The output should consist solely of the line containing "is injective." and the lines that follow it through the end of the data below.

(Beginning of Provided data)

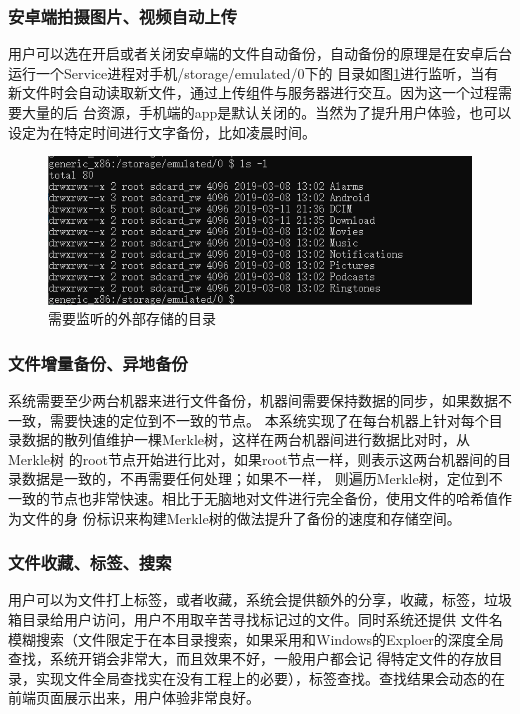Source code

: \subsubsection{安卓端拍摄图片、视频自动上传}
用户可以选在开启或者关闭安卓端的文件自动备份，自动备份的原理是在安卓后台运行一个Service进程对手机/storage/emulated/0下的
目录如图\ref{android_dir}进行监听，当有新文件时会自动读取新文件，通过上传组件与服务器进行交互。因为这一个过程需要大量的后
台资源，手机端的app是默认关闭的。当然为了提升用户体验，也可以设定为在特定时间进行文字备份，比如凌晨时间。
\begin{figure}[H]
  \centering
  \includegraphics[width=130mm]{./figures/android_dir.png}
  \caption{需要监听的外部存储的目录}
  \label{android_dir}
\end{figure}

\subsubsection{文件增量备份、异地备份}
系统需要至少两台机器来进行文件备份，机器间需要保持数据的同步，如果数据不一致，需要快速的定位到不一致的节点。
本系统实现了在每台机器上针对每个目录数据的散列值维护一棵Merkle树，这样在两台机器间进行数据比对时，从Merkle树
的root节点开始进行比对，如果root节点一样，则表示这两台机器间的目录数据是一致的，不再需要任何处理；如果不一样，
则遍历Merkle树，定位到不一致的节点也非常快速。相比于无脑地对文件进行完全备份，使用文件的哈希值作为文件的身
份标识来构建Merkle树的做法提升了备份的速度和存储空间。

\subsubsection{文件收藏、标签、搜索}
用户可以为文件打上标签，或者收藏，系统会提供额外的分享，收藏，标签，垃圾箱目录给用户访问，用户不用取辛苦寻找标记过的文件。同时系统还提供
文件名模糊搜索（文件限定于在本目录搜索，如果采用和Windows的Exploer的深度全局查找，系统开销会非常大，而且效果不好，一般用户都会记
得特定文件的存放目录，实现文件全局查找实在没有工程上的必要），标签查找。查找结果会动态的在前端页面展示出来，用户体验非常良好。

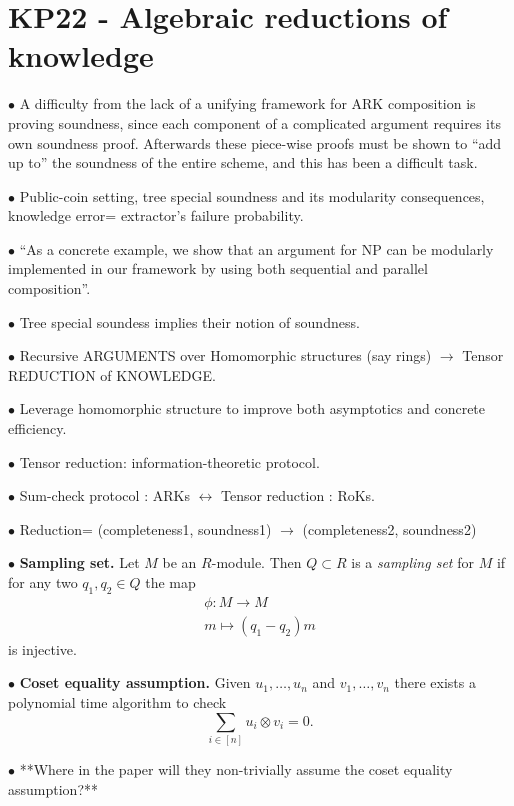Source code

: 


\section{KP22 - Algebraic reductions of knowledge}
$\bullet$ A difficulty from the lack of a unifying framework for ARK composition
is proving soundness, since each component of a complicated argument requires
its own soundness proof. Afterwards these piece-wise proofs must be shown
to ``add up to'' the soundness of the entire scheme, and this has been a
difficult task.

\medskip
$\bullet$ Public-coin setting, tree special soundness and its modularity consequences,
knowledge error= extractor's failure probability.

\medskip
$\bullet$ ``As a concrete example, we show that an argument for NP can be modularly
implemented in our framework by using both sequential and parallel composition''.

\medskip
$\bullet$ Tree special soundess implies their notion of soundness.

\medskip
$\bullet$ Recursive ARGUMENTS over Homomorphic structures (say rings) $\to$
Tensor REDUCTION of KNOWLEDGE.

\medskip
$\bullet$ Leverage homomorphic structure to improve both asymptotics and concrete
efficiency.

\medskip
$\bullet$ Tensor reduction: information-theoretic protocol.

\medskip
$\bullet$ Sum-check protocol : ARKs $\leftrightarrow$ Tensor reduction : RoKs.

\medskip
$\bullet$ Reduction= (completeness1, soundness1) $\to$ (completeness2, soundness2)

\medskip
$\bullet$ \textbf{Sampling set.}
Let $M$ be an $R$-module. Then $Q \subset R$ is a \emph{sampling set} for
$M$ if for any two $q_1, q_2 \in Q$ the map
\[
	\begin{array}{c}
		\phi: M \to M\\
		m \mapsto (q_1 - q_2)m
	\end{array}
\]
is injective.

\medskip
$\bullet$ \textbf{Coset equality assumption.} Given $u_1, \ldots, u_n$ and
$v_1, \ldots, v_n$ there exists a polynomial time algorithm to check
\[
	\sum_{i \in [n]} u_i\otimes v_i = 0.
\]

\medskip
$\bullet$ **Where in the paper will they non-trivially assume the coset equality
assumption?**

(End of Provided data)

→ **Response**:
is injective.

\medskip
$\bullet$ \textbf{Coset equality assumption.} Given $u_1, \ldots, u_n$ and
$v_1, \ldots, v_n$ there exists a polynomial time algorithm to check
\[
	\sum_{i \in [n]} u_i\otimes v_i = 0.
\]

\medskip
$\bullet$ **Where in the paper will they non-trivially assume the coset equality
assumption?**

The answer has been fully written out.